--- SOURCE MATERIAL Enclosed Below ---

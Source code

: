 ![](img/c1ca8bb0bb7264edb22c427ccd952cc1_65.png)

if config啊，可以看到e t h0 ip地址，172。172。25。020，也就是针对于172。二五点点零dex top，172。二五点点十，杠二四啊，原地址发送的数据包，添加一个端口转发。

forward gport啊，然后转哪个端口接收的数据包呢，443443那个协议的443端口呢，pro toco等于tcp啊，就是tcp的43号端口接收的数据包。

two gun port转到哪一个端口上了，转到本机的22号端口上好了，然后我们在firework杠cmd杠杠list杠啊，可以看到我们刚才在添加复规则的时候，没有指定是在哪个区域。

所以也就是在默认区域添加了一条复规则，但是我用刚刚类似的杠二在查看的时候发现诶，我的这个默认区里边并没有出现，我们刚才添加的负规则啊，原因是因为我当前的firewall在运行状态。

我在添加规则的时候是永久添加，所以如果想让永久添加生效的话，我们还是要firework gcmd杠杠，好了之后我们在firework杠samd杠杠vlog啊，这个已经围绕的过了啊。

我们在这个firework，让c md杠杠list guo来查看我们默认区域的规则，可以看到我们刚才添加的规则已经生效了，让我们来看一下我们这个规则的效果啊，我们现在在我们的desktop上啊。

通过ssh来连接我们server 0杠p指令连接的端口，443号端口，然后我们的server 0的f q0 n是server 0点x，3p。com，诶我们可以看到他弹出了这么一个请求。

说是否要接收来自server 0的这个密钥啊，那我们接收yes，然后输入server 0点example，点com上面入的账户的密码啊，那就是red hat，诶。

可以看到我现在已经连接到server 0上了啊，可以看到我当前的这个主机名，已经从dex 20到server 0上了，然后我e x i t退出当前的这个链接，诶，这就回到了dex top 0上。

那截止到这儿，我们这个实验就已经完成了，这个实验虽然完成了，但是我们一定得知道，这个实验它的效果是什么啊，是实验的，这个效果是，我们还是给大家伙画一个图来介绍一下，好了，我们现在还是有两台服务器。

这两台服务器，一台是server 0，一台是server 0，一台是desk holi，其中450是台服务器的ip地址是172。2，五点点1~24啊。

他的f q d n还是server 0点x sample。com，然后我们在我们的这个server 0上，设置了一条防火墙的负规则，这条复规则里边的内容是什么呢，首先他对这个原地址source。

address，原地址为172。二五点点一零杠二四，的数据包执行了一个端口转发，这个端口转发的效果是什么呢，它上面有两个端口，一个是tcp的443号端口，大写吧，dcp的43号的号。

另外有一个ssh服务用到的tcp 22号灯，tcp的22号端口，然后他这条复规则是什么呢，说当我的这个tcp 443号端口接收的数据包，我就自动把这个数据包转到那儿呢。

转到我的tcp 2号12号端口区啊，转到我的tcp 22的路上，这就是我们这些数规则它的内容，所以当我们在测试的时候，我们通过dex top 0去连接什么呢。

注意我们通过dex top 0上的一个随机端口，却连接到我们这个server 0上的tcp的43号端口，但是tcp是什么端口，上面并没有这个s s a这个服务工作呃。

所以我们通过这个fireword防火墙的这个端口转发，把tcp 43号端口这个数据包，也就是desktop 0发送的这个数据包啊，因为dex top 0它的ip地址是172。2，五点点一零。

--- End of Enclosed SOURCE MATERIAL ---
--- SOURCE MATERIAL Enclosed Below ---

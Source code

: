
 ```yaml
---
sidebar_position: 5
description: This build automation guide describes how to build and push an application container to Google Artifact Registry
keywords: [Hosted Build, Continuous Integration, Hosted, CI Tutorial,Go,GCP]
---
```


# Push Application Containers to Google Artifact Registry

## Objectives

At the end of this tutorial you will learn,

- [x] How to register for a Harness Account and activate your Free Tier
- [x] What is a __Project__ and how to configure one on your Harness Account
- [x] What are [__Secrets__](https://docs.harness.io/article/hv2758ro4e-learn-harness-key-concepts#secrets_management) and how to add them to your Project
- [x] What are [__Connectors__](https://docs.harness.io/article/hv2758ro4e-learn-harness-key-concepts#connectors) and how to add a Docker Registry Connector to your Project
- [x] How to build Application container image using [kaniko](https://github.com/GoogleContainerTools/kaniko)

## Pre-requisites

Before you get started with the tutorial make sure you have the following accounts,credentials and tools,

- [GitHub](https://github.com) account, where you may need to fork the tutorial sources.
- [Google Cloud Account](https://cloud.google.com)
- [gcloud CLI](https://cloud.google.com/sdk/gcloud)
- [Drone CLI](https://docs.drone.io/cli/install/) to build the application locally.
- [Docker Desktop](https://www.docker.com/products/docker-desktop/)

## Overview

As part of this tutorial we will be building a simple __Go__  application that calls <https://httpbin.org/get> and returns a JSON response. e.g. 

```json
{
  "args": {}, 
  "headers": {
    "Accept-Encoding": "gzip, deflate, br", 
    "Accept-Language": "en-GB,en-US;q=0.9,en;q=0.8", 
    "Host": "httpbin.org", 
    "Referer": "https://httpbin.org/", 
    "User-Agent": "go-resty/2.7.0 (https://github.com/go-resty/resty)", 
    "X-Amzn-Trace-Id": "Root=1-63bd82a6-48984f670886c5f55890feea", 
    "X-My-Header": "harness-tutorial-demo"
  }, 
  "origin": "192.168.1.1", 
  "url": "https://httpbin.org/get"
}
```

--- End of Enclosed SOURCE MATERIAL ---

TASK DESCRIPTION ▸
Going through the data above, return each line with the word "Docker".

OUTPUT OF THE EXERCISE ▸
- [x] What are [__Connectors__](https://docs.harness.io/article/hv2758ro4e-learn-harness-key-concepts#connectors) and how to add a Docker Registry Connector to your Project
- [Docker Desktop](https://www.docker.com/products/docker-desktop/)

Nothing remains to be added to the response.